If you want more geeky shot-making data, which I assume JJ Redick was referring to postgame, the Lakers finished 42 points below expected shot quality, while the Kings were 20 percentage points above.
Dave McMenamin
@mcten
“We had 50 expected assists tonight, we converted 21” – JJ Redick, who added the Lakers “just couldn’t make a shot”
9:32 PM · Jan 12, 2026 · 52.1K Views
39 Replies · 26 Reposts · 531 Likes
The concerning part for the Lakers is that their shooting struggles are not just a one-game anomaly. They’ve been a poor three-point shooting team all season, and things have gone from bad to worse recently with Austin Reaves and Rui Hachimura out of the lineup and limited shooting filling their minutes.

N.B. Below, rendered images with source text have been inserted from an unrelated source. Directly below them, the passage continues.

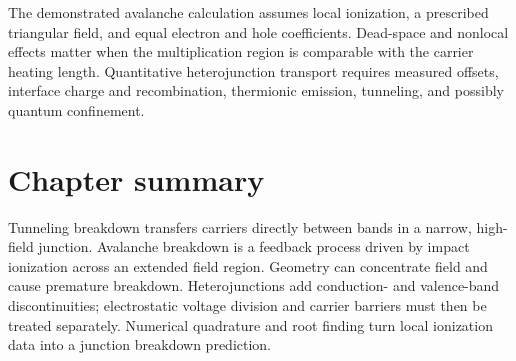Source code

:\begin{boundarybox}
The demonstrated avalanche calculation assumes local ionization, a prescribed
triangular field, and equal electron and hole coefficients.  Dead-space and
nonlocal effects matter when the multiplication region is comparable with the
carrier heating length.  Quantitative heterojunction transport requires
measured offsets, interface charge and recombination, thermionic emission,
tunneling, and possibly quantum confinement.
\end{boundarybox}

\section{Chapter summary}

Tunneling breakdown transfers carriers directly between bands in a narrow,
high-field junction.  Avalanche breakdown is a feedback process driven by
impact ionization across an extended field region.  Geometry can concentrate
field and cause premature breakdown.  Heterojunctions add conduction- and
valence-band discontinuities; electrostatic voltage division and carrier
barriers must then be treated separately.  Numerical quadrature and root
finding turn local ionization data into a junction breakdown prediction.

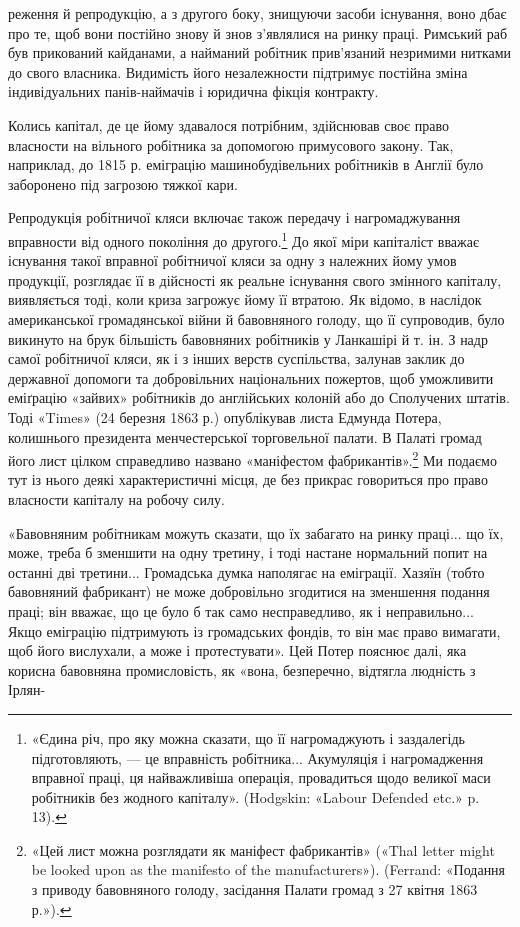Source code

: реження й репродукцію, а з другого боку, знищуючи засоби
існування, воно дбає про те, щоб вони постійно знову й знов
з’являлися на ринку праці. Римський раб був прикований
кайданами, а найманий робітник прив’язаний незримими нитками
до свого власника. Видимість його незалежности підтримує
постійна зміна індивідуальних панів-наймачів і юридична фікція
контракту.

Колись капітал, де це йому здавалося потрібним, здійснював
своє право власности на вільного робітника за допомогою примусового
закону. Так, наприклад, до 1815 р. еміграцію машинобудівельних
робітників в Англії було заборонено під загрозою
тяжкої кари.

Репродукція робітничої кляси включає також передачу і
нагромаджування вправности від одного покоління до другого.\footnote{
«Єдина річ, про яку можна сказати, що її нагромаджують і заздалегідь
підготовляють, — це вправність робітника... Акумуляція і нагромадження
вправної праці, ця найважливіша операція, провадиться щодо
великої маси робітників без жодного капіталу». (Hodgskin: «Labour
Defended etc.» p. 13).
}
До якої міри капіталіст вважає існування такої вправної
робітничої кляси за одну з належних йому умов продукції, розглядає
її в дійсності як реальне існування свого змінного капіталу,
виявляється тоді, коли криза загрожує йому її втратою.
Як відомо, в наслідок американської громадянської війни й
бавовняного голоду, що її супроводив, було викинуто на брук
більшість бавовняних робітників у Ланкашірі й т. ін. З надр
самої робітничої кляси, як і з інших верств суспільства, залунав
заклик до державної допомоги та добровільних національних
пожертов, щоб уможливити еміґрацію «зайвих» робітників до
англійських колоній або до Сполучених штатів. Тоді «Times»
(24 березня 1863 р.) опублікував листа Едмунда Потера, колишнього
президента менчестерської торговельної палати. В Палаті
громад його лист цілком справедливо названо «маніфестом
фабрикантів».\footnote{
«Цей лист можна розглядати як маніфест фабрикантів» («Thal
letter might be looked upon as the manifesto of the manufacturers»).
(Ferrand: «Подання з приводу бавовняного голоду, засідання Палати
громад з 27 квітня 1863 р.»).
} Ми подаємо тут із нього деякі характеристичні
місця, де без прикрас говориться про право власности капіталу
на робочу силу.

«Бавовняним робітникам можуть сказати, що їх забагато на
ринку праці... що їх, може, треба б зменшити на одну третину,
і тоді настане нормальний попит на останні дві третини... Громадська
думка наполягає на еміграції. Хазяїн (тобто бавовняний
фабрикант) не може добровільно згодитися на зменшення подання
праці; він вважає, що це було б так само несправедливо, як
і неправильно... Якщо еміграцію підтримують із громадських
фондів, то він має право вимагати, щоб його вислухали, а може
і протестувати». Цей Потер пояснює далі, яка корисна бавовняна
промисловість, як «вона, безперечно, відтягла людність з Ірлян-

After last night’s performance, the Lakers fell to last in the league in three-point percentage, even below the Mavericks, who had been a fixture at the bottom until then.
2-Issues that go beyond shooting luck
The thing is, the Lakers did some things well defensively last night that gave them a chance to win despite the Kings’ outlier three-point shooting. The starting five with Marcus Smart and Jake LaRavia opened the game well, getting deflections and forcing turnovers, which got the Lakers running early, scoring in transition, and building an early 19–10 lead. But once the first substitutions came in, the Lakers’ defense started to crack, with virtually no one able to do anything against DeMar DeRozan.
DeRozan torched every single Lakers defender in isolation, hitting one mid-range jumper after another. And it wasn’t just about mismatches against supposedly weaker defenders like Dončić or the much smaller Gabe Vincent, whom the Lakers again switched onto the opponent’s best perimeter threat too willingly. He had his way and scored at will even against the Lakers’ two top wing stoppers, Jarred Vanderbilt and Jake LaRavia, finishing with 32 points on 14-of-19 shooting.
Late in the game, Redick finally sent double teams at DeRozan, but the Lakers’ rotations were not crisp enough, giving up open threes. On a night when the Kings were shooting like this, that was the final death sentence.
3-Luka’s 42/8/7/4 night in vain
Dončić responded with a super-efficient scoring masterclass inside the arc, making 14 of his 16 shots from inside the three-point line. The problem for the Lakers was that nobody else could make a jump shot to save their lives. Excluding Luka Dončić and Bronny James, who made two shots in garbage time, the Lakers went 12-of-43, or 28 percent, on non-rim shot attempts.
Jake LaRavia, Marcus Smart, LeBron James, and Jarred Vanderbilt went 0-of-16 from three combined, with the Lakers also shooting just 2-of-15 on corner threes. In theory, that’s the best shot in basketball after a layup or dunk at the rim. In practice, it’s a shot opponents are more than willing to give up, loading up with two defenders on Dončić ball screens, tagging the roll, and forcing the ball out to shaky Lakers shooters in the corners.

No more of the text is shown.